DBRS Limited (Morningstar DBRS) changed the trends on the credit ratings of Home Trust Company (HTC or the Company) to Stable from Positive. Morningstar DBRS also confirmed all of the Company’s credit ratings, including its Long-Term Issuer Rating and Long-Term Deposits credit ratings at BBB and its Short-Term Issuer Rating and Short-Term Instruments credit ratings at R-2 (high). The Intrinsic Assessment (IA) for HTC is BBB, while its Support Assessment is changed to SA3 from SA1, reflecting no expectation of timely systemic support.

KEY CREDIT RATING CONSIDERATIONS
The trend changes to Stable from Positive reflect Morningstar DBRS’ assessment that downside risks to HTC’s credit ratings have increased and the Company’s credit strengths are now largely balanced against its credit weaknesses. With the Company’s decision to cease originating and securitizing insured single-family residential and insured multi-unit residential mortgages, Morningstar DBRS expects HTC’s portfolio concentration risk to increase as prime single-family residential mortgages comprised about 19% of total on balance sheet loans in 2023. HTC’s business model is concentrated in real estate, particularly higher-risk, Alt-A mortgages. Additionally, as seen in 2023, elevated interest rates and market uncertainty could continue to negatively affect HTC’s mortgage originations and overall credit performance.

Despite a concentrated effort to diversify its funding base, HTC remains highly dependent on broker deposits, which, in Morningstar DBRS’ view, are a key credit ratings constraint. The Company is considering issuing its first Euro-denominated covered bonds in the foreseeable future, which Morningstar DBRS would view favourably; however, HTC has yet to demonstrate a track record of success for this type of debt issuance, which could present some execution challenges. Morningstar DBRS also notes that HTC’s capital buffers, although still solid, have declined notably while the Company’s credit ratings have been on a Positive trend. Furthermore, capital levels are expected to continue trending downward in 2024–25, in line with HTC’s capital optimization strategy. At the current capital level, HTC is no longer a positive outlier when compared with its peers.

On the other hand, the credit ratings are supported by HTC’s solid market position in the Alt-A mortgage space with a long track record of low loan losses. Despite a challenging operating environment, the Company demonstrated resilient and robust profitability with good operating efficiency in 2023, compared with most of its peers.

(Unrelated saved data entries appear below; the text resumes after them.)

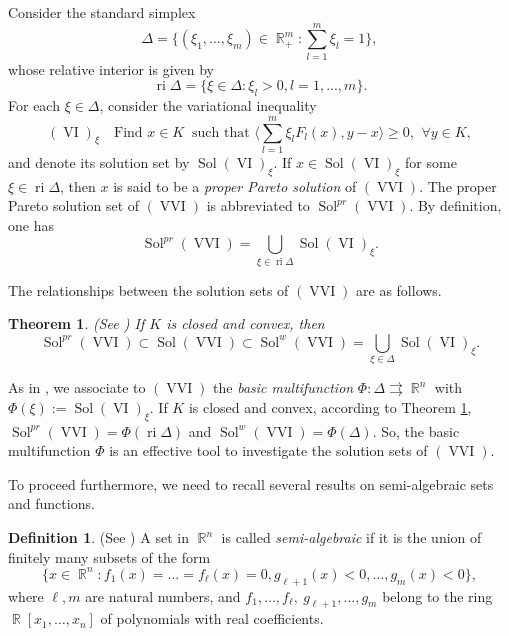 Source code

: \documentclass[]{interact}
\theoremstyle{plain}%
\newtheorem{theorem}{Theorem}[section]
\theoremstyle{definition}
\newtheorem{definition}{Definition}[section]
\DeclareMathOperator{\Sol}{Sol}
\DeclareMathOperator{\VI}{VI}
\DeclareMathOperator{\ri}{ri}
\DeclareMathOperator{\R}{\mathbb{R}}
\DeclareMathOperator{\VVI}{VVI}
\begin{document}
Consider the standard simplex $$\Delta=\Big\{(\xi_1,\dots,\xi_m)\in \R^m_+:
\sum_{l=1}^m\xi_l=1\Big\},$$ whose relative interior is given by 
$$\ri\Delta=\{\xi\in\Delta: \xi_l>0, l=1,...,m\}.$$
For each $\xi\in\Delta$, consider the variational inequality 
$$(\VI)_{\xi} \quad  \text{Find }  x\in K \ \text{ such that }  \Big\langle  \sum_{l=1}^m\xi_lF_l(x),y-x\Big\rangle  \geq 0, \ \, \forall y\in
K,$$
and denote its solution set by $\Sol(\VI)_{\xi}$. If  $x\in {\Sol(\VI)}_\xi$ for some $\xi\in\ri\Delta$, then $x$ is said to be a {\it proper Pareto solution} of $(\VVI)$. The proper Pareto solution set of $(\VVI)$ is abbreviated to $\Sol^{pr}(\VVI)$.  By definition, one has 
\begin{equation}\label{pr}
\Sol^{pr}(\VVI)=\bigcup_{\xi\in{\ri}\Delta}{\Sol(\VI)}_\xi.
\end{equation}

The relationships between the solution sets of $(\VVI)$ are as follows.

\begin{theorem}\label{scalarization} {\rm (See \cite{LKLY98})} If $K$ is closed and convex, then
\begin{equation}\label{scalar}
\Sol^{pr}(\VVI)\subset {\Sol(\VVI)}\subset {\Sol^w}{(\VVI)}=\bigcup_{\xi\in\Delta}{\Sol(\VI)}_\xi.
\end{equation}
\end{theorem}

As in \cite{HoaPhuongYen2005}, we associate to $(\VVI)$ the \textit{basic multifunction} $\Phi:\Delta \rightrightarrows \R^n$ with
$\Phi(\xi):= \Sol(\VI)_{\xi}$. If $K$ is closed and convex, according to Theorem \ref{scalarization}, $\Sol^{pr}(\VVI)=\Phi(\ri\Delta)$ and $\Sol^{w}(\VVI)=\Phi(\Delta)$. So, the basic multifunction $\Phi$ is an effective tool to investigate the solution sets of $(\VVI)$.

To proceed furthermore,  we need to recall several results on semi-algebraic sets and functions. 
\begin{definition} {\rm (See \cite{Coste02})} {\rm A set in $\R^n$ is called  \textit{semi-algebraic} if it is the union of finitely
		many subsets of the form
		\begin{equation*}\label{basicsemi}
		\big\{x\in \R^n:f_1(x)=...=f_\ell(x)=0,g_{\ell+1}(x)<0,\dots,g_m(x)<0\big\},
		\end{equation*}
		where $\ell,m$ are natural numbers, and $f_1,\dots, f_\ell,\ g_{\ell+1},\dots,g_m$ belong to the ring $\R[x_1,\dots, x_n]$ of polynomials with real coefficients.} 
\end{definition}
\end{document}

The Company’s IA is positioned below the IA range, reflecting HTC’s highly concentrated business model in Alt-A real estate lending and a high reliance on broker deposits with significantly less funding diversity than its peers. These are nuances specific to the Company that make it susceptible to material adverse changes in the Canadian real estate market.

CREDIT RATING DRIVERS
Morningstar DBRS would upgrade HTC’s credit ratings if the Company were able to significantly diversify its funding sources, including a sustained increase in the share of directly sourced deposits. Increased diversification in HTC’s loan book and revenue mix would also result in a credit ratings upgrade.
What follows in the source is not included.